● Exercise inputs
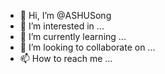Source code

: - 👋 Hi, I’m @ASHUSong
- 👀 I’m interested in ...
- 🌱 I’m currently learning ...
- 💞️ I’m looking to collaborate on ...
- 📫 How to reach me ...

<!---
ASHUSong/ASHUSong is a ✨ special ✨ repository because its `README.md` (this file) appears on your GitHub profile.
You can click the Preview link to take a look at your changes.
--->
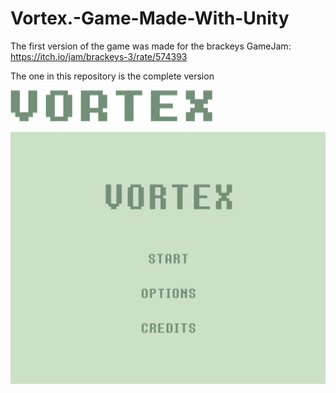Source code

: # Vortex.-Game-Made-With-Unity

The first version of the game was made for the brackeys GameJam:
https://itch.io/jam/brackeys-3/rate/574393

The one in this repository is the complete version

![](images/VortexNoFondo.png)

![](images/MenuOptions.gif)
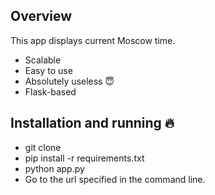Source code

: ## Overview

This app displays current Moscow time.

* Scalable
* Easy to use
* Absolutely useless :innocent:
* Flask-based

## Installation and running :fire:

* git clone
* pip install -r requirements.txt
* python app.py
* Go to the url specified in the command line.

● What is expected
Which of the lines above hold the string "repository"? Pick each of them out.

● Task solution
ASHUSong/ASHUSong is a ✨ special ✨ repository because its `README.md` (this file) appears on your GitHub profile.
The one in this repository is the complete version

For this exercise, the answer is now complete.